Q(obs_n, act_n, use_target_model=False)[源代码]

use the value model to predict Q values

参数:
  • obs_n (list of paddle tensor) – all agents’ observation, len(agent’s num) + shape([B] + shape of obs_n)

  • act_n (list of paddle tensor) – all agents’ action, len(agent’s num) + shape([B] + shape of act_n)

  • use_target_model (bool) – use target_model or not

返回:

Q value of this agent, shape([B])

返回类型:

Q (paddle tensor)

__init__(model, agent_index=None, act_space=None, gamma=None, tau=None, actor_lr=None, critic_lr=None)[源代码]

MADDPG algorithm

参数:
  • model (parl.Model) – forward network of actor and critic.
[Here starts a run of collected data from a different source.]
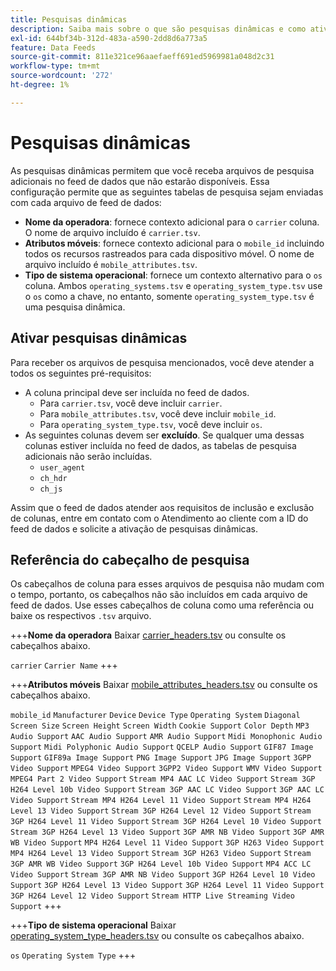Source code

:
 ```yaml
---
title: Pesquisas dinâmicas
description: Saiba mais sobre o que são pesquisas dinâmicas e como ativá-las. Inclui operadoras, atributos móveis e tipos de sistema operacional.
exl-id: 644bf34b-312d-483a-a590-2dd8d6a773a5
feature: Data Feeds
source-git-commit: 811e321ce96aaefaeff691ed5969981a048d2c31
workflow-type: tm+mt
source-wordcount: '272'
ht-degree: 1%

---
```


# Pesquisas dinâmicas

As pesquisas dinâmicas permitem que você receba arquivos de pesquisa adicionais no feed de dados que não estarão disponíveis. Essa configuração permite que as seguintes tabelas de pesquisa sejam enviadas com cada arquivo de feed de dados:

* **Nome da operadora**: fornece contexto adicional para o `carrier` coluna. O nome de arquivo incluído é `carrier.tsv`.
* **Atributos móveis**: fornece contexto adicional para o `mobile_id` incluindo todos os recursos rastreados para cada dispositivo móvel. O nome de arquivo incluído é `mobile_attributes.tsv`.
* **Tipo de sistema operacional**: fornece um contexto alternativo para o `os` coluna. Ambos `operating_systems.tsv` e `operating_system_type.tsv` use o `os` como a chave, no entanto, somente `operating_system_type.tsv` é uma pesquisa dinâmica.

## Ativar pesquisas dinâmicas

Para receber os arquivos de pesquisa mencionados, você deve atender a todos os seguintes pré-requisitos:

* A coluna principal deve ser incluída no feed de dados.
   * Para `carrier.tsv`, você deve incluir `carrier`.
   * Para `mobile_attributes.tsv`, você deve incluir `mobile_id`.
   * Para `operating_system_type.tsv`, você deve incluir `os`.
* As seguintes colunas devem ser **excluído**. Se qualquer uma dessas colunas estiver incluída no feed de dados, as tabelas de pesquisa adicionais não serão incluídas.
   * `user_agent`
   * `ch_hdr`
   * `ch_js`

Assim que o feed de dados atender aos requisitos de inclusão e exclusão de colunas, entre em contato com o Atendimento ao cliente com a ID do feed de dados e solicite a ativação de pesquisas dinâmicas.

## Referência do cabeçalho de pesquisa

Os cabeçalhos de coluna para esses arquivos de pesquisa não mudam com o tempo, portanto, os cabeçalhos não são incluídos em cada arquivo de feed de dados. Use esses cabeçalhos de coluna como uma referência ou baixe os respectivos `.tsv` arquivo.

+++**Nome da operadora**
Baixar [carrier_headers.tsv](assets/carrier_headers.tsv) ou consulte os cabeçalhos abaixo.

`carrier`
`Carrier Name`
+++

+++**Atributos móveis**
Baixar [mobile_attributes_headers.tsv](assets/mobile_attributes_headers.tsv) ou consulte os cabeçalhos abaixo.

`mobile_id`
`Manufacturer`
`Device`
`Device Type`
`Operating System`
`Diagonal Screen Size`
`Screen Height`
`Screen Width`
`Cookie Support`
`Color Depth`
`MP3 Audio Support`
`AAC Audio Support`
`AMR Audio Support`
`Midi Monophonic Audio Support`
`Midi Polyphonic Audio Support`
`QCELP Audio Support`
`GIF87 Image Support`
`GIF89a Image Support`
`PNG Image Support`
`JPG Image Support`
`3GPP Video Support`
`MPEG4 Video Support`
`3GPP2 Video Support`
`WMV Video Support`
`MPEG4 Part 2 Video Support`
`Stream MP4 AAC LC Video Support`
`Stream 3GP H264 Level 10b Video Support`
`Stream 3GP AAC LC Video Support`
`3GP AAC LC Video Support`
`Stream MP4 H264 Level 11 Video Support`
`Stream MP4 H264 Level 13 Video Support`
`Stream 3GP H264 Level 12 Video Support`
`Stream 3GP H264 Level 11 Video Support`
`Stream 3GP H264 Level 10 Video Support`
`Stream 3GP H264 Level 13 Video Support`
`3GP AMR NB Video Support`
`3GP AMR WB Video Support`
`MP4 H264 Level 11 Video Support`
`3GP H263 Video Support`
`MP4 H264 Level 13 Video Support`
`Stream 3GP H263 Video Support`
`Stream 3GP AMR WB Video Support`
`3GP H264 Level 10b Video Support`
`MP4 ACC LC Video Support`
`Stream 3GP AMR NB Video Support`
`3GP H264 Level 10 Video Support`
`3GP H264 Level 13 Video Support`
`3GP H264 Level 11 Video Support`
`3GP H264 Level 12 Video Support`
`Stream HTTP Live Streaming Video Support`
+++

+++**Tipo de sistema operacional**
Baixar [operating_system_type_headers.tsv](assets/operating_system_type_headers.tsv) ou consulte os cabeçalhos abaixo.

`os`
`Operating System Type`
+++
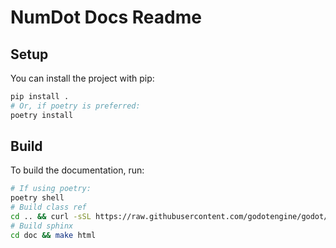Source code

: # NumDot Docs Readme

## Setup

You can install the project with pip:

```bash
pip install .
# Or, if poetry is preferred:
poetry install
```

## Build

To build the documentation, run:

```bash
# If using poetry:
poetry shell
# Build class ref
cd .. && curl -sSL https://raw.githubusercontent.com/godotengine/godot/master/doc/tools/make_rst.py | python3 - -o "doc/classes" -l "en" doc_classes
# Build sphinx
cd doc && make html
```
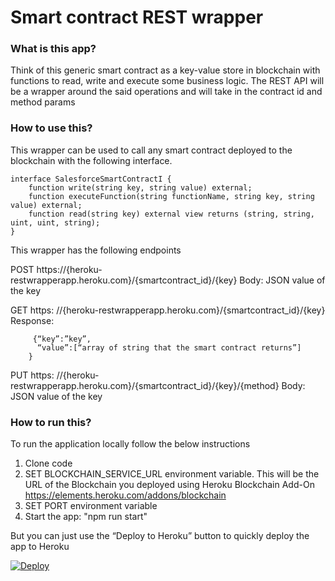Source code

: 
# Smart contract REST wrapper

### What is this app?

Think of this generic smart contract as a key-value store in blockchain with functions to read, write and execute some business logic.
The REST API will be a wrapper around the said operations and will take in the contract id and method params

### How to use this?

This wrapper can be used to call any smart contract deployed to the blockchain with the following interface.
```
interface SalesforceSmartContractI {
    function write(string key, string value) external;
    function executeFunction(string functionName, string key, string value) external;
    function read(string key) external view returns (string, string, uint, uint, string);
}
```

This wrapper has the following endpoints

POST https://{heroku-restwrapperapp.heroku.com}/{smartcontract_id}/{key}
Body: JSON value of the key


GET https: //{heroku-restwrapperapp.heroku.com}/{smartcontract_id}/{key}
Response:
```
     {“key”:”key”,
      “value”:[“array of string that the smart contract returns”]
    }
```
PUT https: //{heroku-restwrapperapp.heroku.com}/{smartcontract_id}/{key}/{method}
Body: JSON value of the key

### How to run this?

To run the application locally follow the below instructions

1. Clone code
2. SET BLOCKCHAIN_SERVICE_URL environment variable. This will be the URL of the Blockchain you deployed using Heroku Blockchain Add-On https://elements.heroku.com/addons/blockchain  
3. SET PORT environment variable
4. Start the app: "npm run start"

But you can just use the “Deploy to Heroku” button to quickly deploy the app to Heroku

<a href="https://heroku.com/deploy?template=https://github.com/objectfrontiergit/restWrapper">
<img src="https://www.herokucdn.com/deploy/button.svg" alt="Deploy">
</a>
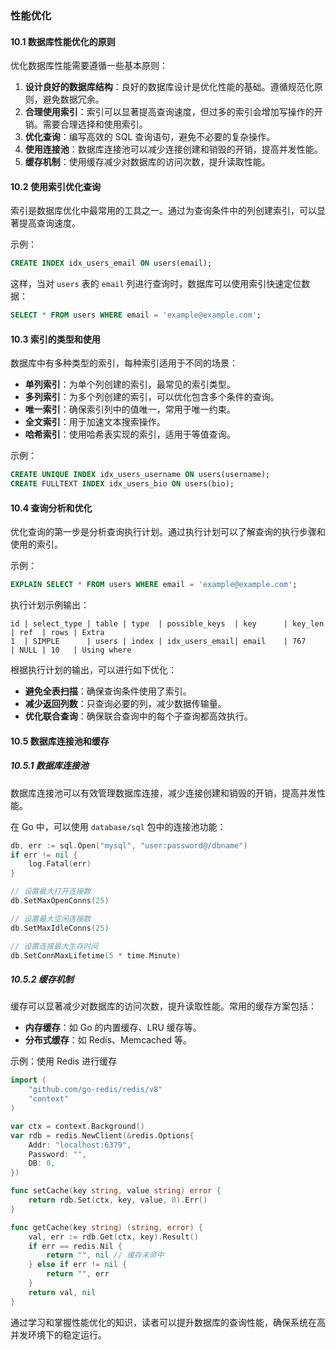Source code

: ### 性能优化

#### 10.1 数据库性能优化的原则

优化数据库性能需要遵循一些基本原则：

1. **设计良好的数据库结构**：良好的数据库设计是优化性能的基础。遵循规范化原则，避免数据冗余。
2. **合理使用索引**：索引可以显著提高查询速度，但过多的索引会增加写操作的开销。需要合理选择和使用索引。
3. **优化查询**：编写高效的 SQL 查询语句，避免不必要的复杂操作。
4. **使用连接池**：数据库连接池可以减少连接创建和销毁的开销，提高并发性能。
5. **缓存机制**：使用缓存减少对数据库的访问次数，提升读取性能。

#### 10.2 使用索引优化查询

索引是数据库优化中最常用的工具之一。通过为查询条件中的列创建索引，可以显著提高查询速度。

示例：
```sql
CREATE INDEX idx_users_email ON users(email);
```

这样，当对 `users` 表的 `email` 列进行查询时，数据库可以使用索引快速定位数据：
```sql
SELECT * FROM users WHERE email = 'example@example.com';
```

#### 10.3 索引的类型和使用

数据库中有多种类型的索引，每种索引适用于不同的场景：

- **单列索引**：为单个列创建的索引，最常见的索引类型。
- **多列索引**：为多个列创建的索引，可以优化包含多个条件的查询。
- **唯一索引**：确保索引列中的值唯一，常用于唯一约束。
- **全文索引**：用于加速文本搜索操作。
- **哈希索引**：使用哈希表实现的索引，适用于等值查询。

示例：
```sql
CREATE UNIQUE INDEX idx_users_username ON users(username);
CREATE FULLTEXT INDEX idx_users_bio ON users(bio);
```

#### 10.4 查询分析和优化

优化查询的第一步是分析查询执行计划。通过执行计划可以了解查询的执行步骤和使用的索引。

示例：
```sql
EXPLAIN SELECT * FROM users WHERE email = 'example@example.com';
```

执行计划示例输出：
```
id | select_type | table | type  | possible_keys  | key      | key_len | ref  | rows | Extra
1  | SIMPLE      | users | index | idx_users_email| email    | 767     | NULL | 10   | Using where
```

根据执行计划的输出，可以进行如下优化：
- **避免全表扫描**：确保查询条件使用了索引。
- **减少返回列数**：只查询必要的列，减少数据传输量。
- **优化联合查询**：确保联合查询中的每个子查询都高效执行。

#### 10.5 数据库连接池和缓存

##### 10.5.1 数据库连接池

数据库连接池可以有效管理数据库连接，减少连接创建和销毁的开销，提高并发性能。

在 Go 中，可以使用 `database/sql` 包中的连接池功能：
```go
db, err := sql.Open("mysql", "user:password@/dbname")
if err != nil {
    log.Fatal(err)
}

// 设置最大打开连接数
db.SetMaxOpenConns(25)

// 设置最大空闲连接数
db.SetMaxIdleConns(25)

// 设置连接最大生存时间
db.SetConnMaxLifetime(5 * time.Minute)
```

##### 10.5.2 缓存机制

缓存可以显著减少对数据库的访问次数，提升读取性能。常用的缓存方案包括：

- **内存缓存**：如 Go 的内置缓存、LRU 缓存等。
- **分布式缓存**：如 Redis、Memcached 等。

示例：使用 Redis 进行缓存
```go
import (
    "github.com/go-redis/redis/v8"
    "context"
)

var ctx = context.Background()
var rdb = redis.NewClient(&redis.Options{
    Addr: "localhost:6379",
    Password: "",
    DB: 0,
})

func setCache(key string, value string) error {
    return rdb.Set(ctx, key, value, 0).Err()
}

func getCache(key string) (string, error) {
    val, err := rdb.Get(ctx, key).Result()
    if err == redis.Nil {
        return "", nil // 缓存未命中
    } else if err != nil {
        return "", err
    }
    return val, nil
}
```

通过学习和掌握性能优化的知识，读者可以提升数据库的查询性能，确保系统在高并发环境下的稳定运行。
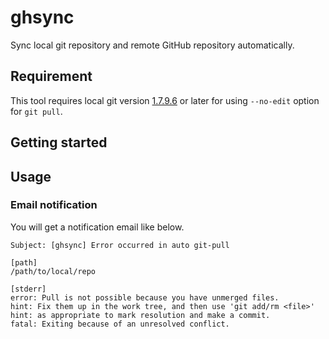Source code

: # ghsync

Sync local git repository and remote GitHub repository automatically.

## Requirement

This tool requires local git version [1.7.9.6](https://git-scm.com/docs/git-pull/1.7.9.6) or later for using `--no-edit` option for `git pull`. 

## Getting started

## Usage

### Email notification

You will get a notification email like below.

```
Subject: [ghsync] Error occurred in auto git-pull

[path]
/path/to/local/repo

[stderr]
error: Pull is not possible because you have unmerged files.
hint: Fix them up in the work tree, and then use 'git add/rm <file>'
hint: as appropriate to mark resolution and make a commit.
fatal: Exiting because of an unresolved conflict.
```
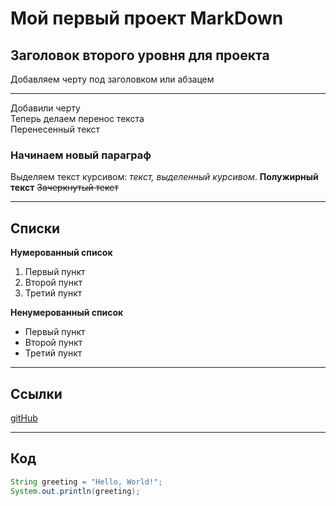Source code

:# Мой первый проект MarkDown

## Заголовок второго уровня для проекта 

Добавляем черту под заголовком или абзацем

---------------------

Добавили черту <br>
Теперь делаем перенос текста <br>
Перенесенный текст <br>

### Начинаем новый параграф 

Выделяем текст курсивом: *текст, выделенный курсивом*.
**Полужирный текст**
~~Зачеркнутый текст~~

---------------------

## Списки

**Нумерованный список**

1. Первый пункт
2. Второй пункт
3. Третий пункт

**Ненумерованный список**

* Первый пункт
* Второй пункт
* Третий пункт

-------------------

## Ссылки

[gitHub](https://github.com/GitHub?ysclid=m6umv6timy521012337 "Ссылка на gitHub")

-------------------

## Код 

```java
String greeting = "Hello, World!";
System.out.println(greeting);
```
The function get_actor_params() of model should be implemented.

  • agent_index (int) – index of agent, in multiagent env

  • act_space (list) – action_space, gym space

  • gamma (float) – discounted factor for reward computation.

  • tau (float) – decay coefficient when updating the weights of self.target_model with self.model

  • critic_lr (float) – learning rate of the critic model

  • actor_lr (float) – learning rate of the actor model

learn(obs_n, act_n, target_q)[源代码]

update actor and critic model with MADDPG algorithm

predict(obs)[源代码]

use the policy model to predict actions

参数:

obs (paddle tensor) – observation, shape([B] + shape of obs_n[agent_index])

返回:

action, shape([B] + shape of act_n[agent_index]),

noted that in the discrete case we take the argmax along the last axis as action

返回类型:

act (paddle tensor)

sample(obs, use_target_model=False)[源代码]

use the policy model to sample actions

参数:
  • obs (paddle tensor) – observation, shape([B] + shape of obs_n[agent_index])

  • use_target_model (bool) – use target_model or not

返回:

action, shape([B] + shape of act_n[agent_index]),

noted that in the discrete case we take the argmax along the last axis as action

返回类型:

act (paddle tensor)

sync_target(decay=None)[源代码]

update the target network with the training network

参数:

decay (float) – the decaying factor while updating the target network with the training network. 0 represents the assignment. None represents updating the target network slowly that depends on the hyperparameter tau.